Recorded data
--- --- ---

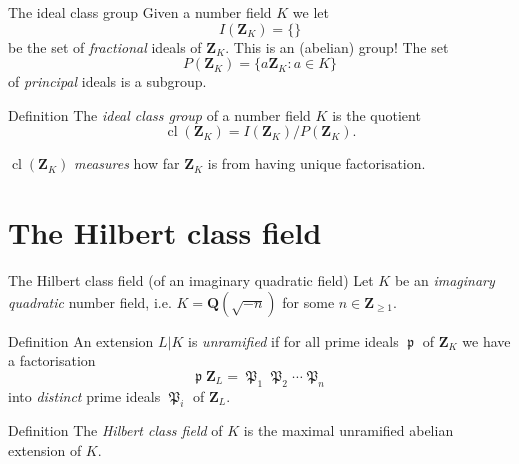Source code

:\documentclass{beamer}
\DeclareMathOperator{\cl}{cl}
\DeclareMathOperator{\p}{\mathfrak{p}}
\DeclareMathOperator{\pp}{\mathfrak{P}}
\begin{document}
\begin{frame}{The ideal class group}
Given a number field $K$ we let
\[
I(\mathbf{Z}_K) = \{\}
\]
be the set of \emph{fractional} ideals of $\mathbf{Z}_K$.
\pause
This is an (abelian) group!
\pause
The set
\[
P(\mathbf{Z}_K)= \{a\mathbf{Z}_K : a\in K\}
\]
of \emph{principal} ideals is a subgroup.
\pause
\begin{block}{Definition}
The \emph{ideal class group} of a number field $K$ is the quotient
\[
\cl(\mathbf{Z}_K) = I(\mathbf{Z}_K)/P(\mathbf{Z}_K).
\]
\end{block}
\pause
$\cl(\mathbf{Z}_K)$ \emph{measures} how far $\mathbf{Z}_K$ is from having unique factorisation.
\end{frame}

\section{The Hilbert class field}
\begin{frame}{The Hilbert class field (of an imaginary quadratic field)}
Let $K$ be an \emph{imaginary quadratic} number field, i.e. $K = \mathbf{Q}(\sqrt{-n})$ for some $n \in \mathbf{Z}_{\ge 1}$.
\pause
\begin{block}{Definition}
An extension $L|K$ is \emph{unramified} if for all prime ideals $\p$ of $\mathbf{Z}_K$ we have a factorisation
\[
\p\mathbf{Z}_L = \pp_1\pp_2\cdots \pp_n
\]
into \emph{distinct} prime ideals $\pp_i$ of $\mathbf{Z}_L$.
\end{block}
\pause
\begin{block}{Definition}
The \emph{Hilbert class field} of $K$ is the maximal unramified abelian extension of $K$.
\end{block}
\end{frame}
\end{document}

--- --- ---

### [Aim of the task]
Output each of the lines above exactly, apart from the images.

### [Written response]
Source code

:\documentclass{beamer}
\DeclareMathOperator{\cl}{cl}
\DeclareMathOperator{\p}{\mathfrak{p}}
\DeclareMathOperator{\pp}{\mathfrak{P}}
\begin{document}
\begin{frame}{The ideal class group}
Given a number field $K$ we let
\[
I(\mathbf{Z}_K) = \{\}
\]
be the set of \emph{fractional} ideals of $\mathbf{Z}_K$.
\pause
This is an (abelian) group!
\pause
The set
\[
P(\mathbf{Z}_K)= \{a\mathbf{Z}_K : a\in K\}
\]
of \emph{principal} ideals is a subgroup.
\pause
\begin{block}{Definition}
The \emph{ideal class group} of a number field $K$ is the quotient
\[
\cl(\mathbf{Z}_K) = I(\mathbf{Z}_K)/P(\mathbf{Z}_K).
\]
\end{block}
\pause
$\cl(\mathbf{Z}_K)$ \emph{measures} how far $\mathbf{Z}_K$ is from having unique factorisation.
\end{frame}

\section{The Hilbert class field}
\begin{frame}{The Hilbert class field (of an imaginary quadratic field)}
Let $K$ be an \emph{imaginary quadratic} number field, i.e. $K = \mathbf{Q}(\sqrt{-n})$ for some $n \in \mathbf{Z}_{\ge 1}$.
\pause
\begin{block}{Definition}
An extension $L|K$ is \emph{unramified} if for all prime ideals $\p$ of $\mathbf{Z}_K$ we have a factorisation
\[
\p\mathbf{Z}_L = \pp_1\pp_2\cdots \pp_n
\]
into \emph{distinct} prime ideals $\pp_i$ of $\mathbf{Z}_L$.
\end{block}
\pause
\begin{block}{Definition}
The \emph{Hilbert class field} of $K$ is the maximal unramified abelian extension of $K$.
\end{block}
\end{frame}
\end{document}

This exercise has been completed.